The “OPA Digital Q&A” showcases perspectives on key trends in online publishing and media by industry leaders.
In advance of her presentation at OPA’s annual Social Media Day on March 6th, 2012, I took the opportunity to askMelissa Parrish, a senior analyst with Forrester, a few questions about the research she is previewing exclusively at our event. Be sure to follow the event on Twitter with hashtag #OPASMD2012
Can you tell us a little bit about the impetus for the new research Forrester is about to release on influencer marketing?
MP: By the end of 2011, nearly 85% of US marketers were using social media in some way. With this many brands engaging their customers in social media, we wanted to do a deep dive into some of the popular objectives that lead marketers to this channel. Influencer marketing is one of the key ways that brands are able to drive measurable results in a social context, so that’s what led us to explore the topic more deeply.
One of the areas you look at closely in the report is the “social influencer”.How do you define them?
MP: A social influencer, simply put, is someone whose opinions about products or services, posted in a social media context, affect the decision making processes of other consumers.
How does identifying these social influencers affect marketing tactics for brands and publishers?

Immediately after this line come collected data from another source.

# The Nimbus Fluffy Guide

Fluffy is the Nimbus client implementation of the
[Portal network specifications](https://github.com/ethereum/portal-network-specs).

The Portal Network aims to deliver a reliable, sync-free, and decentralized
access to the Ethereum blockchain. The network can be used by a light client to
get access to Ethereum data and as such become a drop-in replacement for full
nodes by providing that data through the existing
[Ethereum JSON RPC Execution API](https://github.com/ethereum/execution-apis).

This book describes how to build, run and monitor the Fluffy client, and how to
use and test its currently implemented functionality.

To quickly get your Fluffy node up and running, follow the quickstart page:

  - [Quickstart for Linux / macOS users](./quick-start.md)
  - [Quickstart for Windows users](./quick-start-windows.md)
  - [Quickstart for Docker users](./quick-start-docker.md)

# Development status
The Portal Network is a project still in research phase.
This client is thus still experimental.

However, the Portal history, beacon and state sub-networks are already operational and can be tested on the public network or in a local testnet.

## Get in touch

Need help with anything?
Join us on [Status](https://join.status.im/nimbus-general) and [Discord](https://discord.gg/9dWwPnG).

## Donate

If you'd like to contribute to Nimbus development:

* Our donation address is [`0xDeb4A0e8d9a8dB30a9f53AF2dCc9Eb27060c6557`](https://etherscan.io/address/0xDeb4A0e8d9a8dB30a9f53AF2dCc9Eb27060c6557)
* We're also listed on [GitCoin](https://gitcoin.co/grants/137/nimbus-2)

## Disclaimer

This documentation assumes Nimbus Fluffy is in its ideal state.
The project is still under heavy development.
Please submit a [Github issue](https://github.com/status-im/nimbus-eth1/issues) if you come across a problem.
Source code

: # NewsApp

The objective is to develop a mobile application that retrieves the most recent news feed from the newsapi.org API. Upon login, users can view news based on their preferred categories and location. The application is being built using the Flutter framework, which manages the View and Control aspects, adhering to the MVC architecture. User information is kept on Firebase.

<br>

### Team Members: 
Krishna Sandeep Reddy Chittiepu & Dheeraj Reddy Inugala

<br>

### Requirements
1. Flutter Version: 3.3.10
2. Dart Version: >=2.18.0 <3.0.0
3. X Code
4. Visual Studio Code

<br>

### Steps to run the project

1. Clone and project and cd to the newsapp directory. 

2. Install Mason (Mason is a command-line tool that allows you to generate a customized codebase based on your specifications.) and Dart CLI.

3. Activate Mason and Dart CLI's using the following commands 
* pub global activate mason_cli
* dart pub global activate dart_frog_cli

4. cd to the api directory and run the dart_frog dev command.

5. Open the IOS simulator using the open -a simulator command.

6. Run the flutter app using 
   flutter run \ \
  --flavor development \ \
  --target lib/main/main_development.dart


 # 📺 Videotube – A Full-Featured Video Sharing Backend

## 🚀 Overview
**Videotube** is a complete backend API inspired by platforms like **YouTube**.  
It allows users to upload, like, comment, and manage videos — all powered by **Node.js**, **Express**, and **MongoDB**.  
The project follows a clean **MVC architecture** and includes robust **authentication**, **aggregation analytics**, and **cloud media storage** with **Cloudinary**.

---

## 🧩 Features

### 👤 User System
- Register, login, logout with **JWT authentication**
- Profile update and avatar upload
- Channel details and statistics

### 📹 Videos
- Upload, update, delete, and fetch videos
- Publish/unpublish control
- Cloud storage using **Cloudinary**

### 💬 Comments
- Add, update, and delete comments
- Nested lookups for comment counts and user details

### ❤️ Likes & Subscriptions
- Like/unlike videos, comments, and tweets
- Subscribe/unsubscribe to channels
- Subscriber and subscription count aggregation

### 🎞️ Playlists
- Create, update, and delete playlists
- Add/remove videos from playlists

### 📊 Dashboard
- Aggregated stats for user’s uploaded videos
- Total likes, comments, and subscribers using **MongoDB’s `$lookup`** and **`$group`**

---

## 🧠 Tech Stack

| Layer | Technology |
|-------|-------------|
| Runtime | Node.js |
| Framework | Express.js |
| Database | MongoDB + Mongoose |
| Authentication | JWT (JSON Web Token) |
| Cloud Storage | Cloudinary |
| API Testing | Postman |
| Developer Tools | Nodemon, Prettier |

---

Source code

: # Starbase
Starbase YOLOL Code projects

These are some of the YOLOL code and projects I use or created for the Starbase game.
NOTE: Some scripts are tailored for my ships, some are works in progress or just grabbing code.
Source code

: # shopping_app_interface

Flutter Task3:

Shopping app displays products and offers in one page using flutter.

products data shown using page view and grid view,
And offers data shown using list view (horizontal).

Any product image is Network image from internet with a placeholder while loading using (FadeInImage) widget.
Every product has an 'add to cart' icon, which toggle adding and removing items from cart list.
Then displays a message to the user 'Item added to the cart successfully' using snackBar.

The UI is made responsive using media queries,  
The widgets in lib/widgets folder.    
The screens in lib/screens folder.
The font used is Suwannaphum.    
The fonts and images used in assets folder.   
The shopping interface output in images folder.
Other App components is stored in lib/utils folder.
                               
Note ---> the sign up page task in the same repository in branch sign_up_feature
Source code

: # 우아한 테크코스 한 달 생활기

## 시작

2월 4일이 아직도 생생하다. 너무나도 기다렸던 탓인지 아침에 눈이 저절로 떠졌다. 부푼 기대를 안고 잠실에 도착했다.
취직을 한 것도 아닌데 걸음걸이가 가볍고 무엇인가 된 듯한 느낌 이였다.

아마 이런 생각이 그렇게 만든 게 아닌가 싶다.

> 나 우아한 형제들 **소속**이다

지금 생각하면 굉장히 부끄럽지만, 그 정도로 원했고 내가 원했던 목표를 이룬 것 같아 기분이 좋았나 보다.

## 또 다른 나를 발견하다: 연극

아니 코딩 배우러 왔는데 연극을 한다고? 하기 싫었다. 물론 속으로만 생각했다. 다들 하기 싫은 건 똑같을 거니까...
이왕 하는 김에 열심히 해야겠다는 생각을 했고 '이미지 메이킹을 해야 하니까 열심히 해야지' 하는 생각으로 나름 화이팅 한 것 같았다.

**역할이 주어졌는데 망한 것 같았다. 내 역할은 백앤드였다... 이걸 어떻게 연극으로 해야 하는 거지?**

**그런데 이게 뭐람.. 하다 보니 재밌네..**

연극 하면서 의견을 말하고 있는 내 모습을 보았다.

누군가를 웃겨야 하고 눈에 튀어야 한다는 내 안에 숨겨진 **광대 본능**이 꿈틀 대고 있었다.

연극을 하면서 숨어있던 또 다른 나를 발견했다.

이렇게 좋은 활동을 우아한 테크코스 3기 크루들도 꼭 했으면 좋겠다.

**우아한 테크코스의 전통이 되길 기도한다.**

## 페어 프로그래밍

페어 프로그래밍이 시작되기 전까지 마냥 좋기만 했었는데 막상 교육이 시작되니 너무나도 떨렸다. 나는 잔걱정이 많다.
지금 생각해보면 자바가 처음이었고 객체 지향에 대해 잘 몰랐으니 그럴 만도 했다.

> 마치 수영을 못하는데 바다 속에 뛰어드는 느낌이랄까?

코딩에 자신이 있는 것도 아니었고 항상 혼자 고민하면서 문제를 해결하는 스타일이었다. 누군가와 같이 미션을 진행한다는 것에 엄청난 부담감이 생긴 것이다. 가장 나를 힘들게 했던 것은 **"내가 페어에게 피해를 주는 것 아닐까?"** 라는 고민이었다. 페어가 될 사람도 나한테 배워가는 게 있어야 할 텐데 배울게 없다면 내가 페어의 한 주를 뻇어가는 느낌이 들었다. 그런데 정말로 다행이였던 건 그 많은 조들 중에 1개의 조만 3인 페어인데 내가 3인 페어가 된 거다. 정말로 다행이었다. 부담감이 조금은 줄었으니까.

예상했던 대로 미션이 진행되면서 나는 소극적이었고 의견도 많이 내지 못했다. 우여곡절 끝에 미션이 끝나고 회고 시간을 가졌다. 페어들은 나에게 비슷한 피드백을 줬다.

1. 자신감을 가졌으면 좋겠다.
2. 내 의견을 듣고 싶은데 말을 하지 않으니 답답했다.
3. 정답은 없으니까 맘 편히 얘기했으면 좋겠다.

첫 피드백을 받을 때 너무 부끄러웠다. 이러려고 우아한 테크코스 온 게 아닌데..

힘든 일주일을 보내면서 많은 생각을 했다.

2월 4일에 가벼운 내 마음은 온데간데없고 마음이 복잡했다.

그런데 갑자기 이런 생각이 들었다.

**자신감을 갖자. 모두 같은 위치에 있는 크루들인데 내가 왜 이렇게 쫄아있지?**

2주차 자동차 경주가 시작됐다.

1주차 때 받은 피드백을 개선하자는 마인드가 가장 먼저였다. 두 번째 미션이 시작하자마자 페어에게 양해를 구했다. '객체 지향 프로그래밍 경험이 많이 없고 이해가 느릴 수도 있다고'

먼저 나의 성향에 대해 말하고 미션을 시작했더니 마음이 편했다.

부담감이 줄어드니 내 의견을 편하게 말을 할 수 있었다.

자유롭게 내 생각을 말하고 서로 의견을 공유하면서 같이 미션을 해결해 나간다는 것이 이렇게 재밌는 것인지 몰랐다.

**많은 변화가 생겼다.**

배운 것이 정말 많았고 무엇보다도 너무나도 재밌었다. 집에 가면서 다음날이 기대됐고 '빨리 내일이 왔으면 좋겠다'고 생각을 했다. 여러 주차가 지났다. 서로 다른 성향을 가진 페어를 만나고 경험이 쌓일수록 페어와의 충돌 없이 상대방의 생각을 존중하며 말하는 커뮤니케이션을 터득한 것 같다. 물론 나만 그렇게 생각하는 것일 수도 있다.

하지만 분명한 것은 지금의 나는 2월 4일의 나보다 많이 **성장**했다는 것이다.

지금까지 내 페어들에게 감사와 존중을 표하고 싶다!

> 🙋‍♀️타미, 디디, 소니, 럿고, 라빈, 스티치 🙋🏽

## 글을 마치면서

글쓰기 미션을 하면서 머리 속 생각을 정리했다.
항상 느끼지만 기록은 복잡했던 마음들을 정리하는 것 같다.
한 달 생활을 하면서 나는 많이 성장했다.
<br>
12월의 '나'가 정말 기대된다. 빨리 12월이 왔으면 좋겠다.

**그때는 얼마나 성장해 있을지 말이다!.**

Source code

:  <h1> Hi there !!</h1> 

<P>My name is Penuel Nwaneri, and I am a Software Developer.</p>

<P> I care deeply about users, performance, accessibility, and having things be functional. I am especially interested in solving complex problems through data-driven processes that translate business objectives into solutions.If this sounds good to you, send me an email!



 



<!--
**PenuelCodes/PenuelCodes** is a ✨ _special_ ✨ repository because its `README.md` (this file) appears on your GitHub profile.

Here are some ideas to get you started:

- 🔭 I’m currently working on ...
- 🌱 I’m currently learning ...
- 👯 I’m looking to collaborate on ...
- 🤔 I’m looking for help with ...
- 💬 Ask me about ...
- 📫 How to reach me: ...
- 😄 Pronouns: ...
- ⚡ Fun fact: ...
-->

MP: Identifying influencers is the first step to creating measurable and effective programs. Without that identification step, brands and publishers are left with just a “spray and pray” strategy where they push out content and hope somebody likes it enough to share it. But through identifying people who are influential in various contexts about specific topics, brands and publishers can create smarter, more relevant content and campaigns that acknowledge the particular needs and interests of those influencers. Because the programs speak to the interests and needs of the influencer, that influencer is more likely to talk about it. Because the brand has created a complete strategy around the program—instead of, say, just a funny video that they hope will “go viral”—the marketer will be able to choose the right metrics to track that will show success towards the goal of the overall program.
Are there specific tools or partners that brands and publishers are relying on to help identify and build relationships with influencers?
MP: There’s a variety of tools and partners that brands and publishers can turn to for help throughout the planning and execution process. Listening vendors like Radian 6 and Sysomos and data providers like Klout, PeerIndex and FlipTop are particularly crucial in identifying influencers and measuring the success of these campaigns.
Has your research revealed any best practices for effective influencer marketing? Can you give us some examples?
MP: The most important best practice is to understand that there are 3 types of influencers:
- “Social Broadcasters”, who are often the internet celebrities that you might think of when you hear the term “influencer”. This also includes journalists, editors, and major bloggers.
- “Potential Influencers”, who are basically the common people in social media. This is you and me and the majority of people reading this post. We have small networks of friends and family who take our opinions very seriously, but we don’t have the kind of huge reach that Social Broadcasters do.
- “Mass Influencers”, who are an undeniably important segment of influencer for any brand or publisher because while they represent 20% of the online population, they create 80% of the influential content.
Effective programs can be created to reach just one of these influencer segments, or you can really take your program to the next level by creating an influencer strategy that speaks to all 3 types of influencer.
Do your findings provide any insight as to the direction Social Media is heading in the near future?
MP: This particular research reinforces the idea that social media will continue to have an impact on more departments than just marketing and communications. Consider the kinds of conversations that influencers may have. Sure, some of it is likely to be about how much they simply like your brand, or about a terrific program that you’re running and want them to talk about. But they’re also probably talking about customer service questions, ideas for your products and content, reactions to your offline campaigns or event experiences, etc. Listening to them and engaging with them smartly has the potential to improve your business not just your content and campaigns.
This post originally ran on the OPA Blog.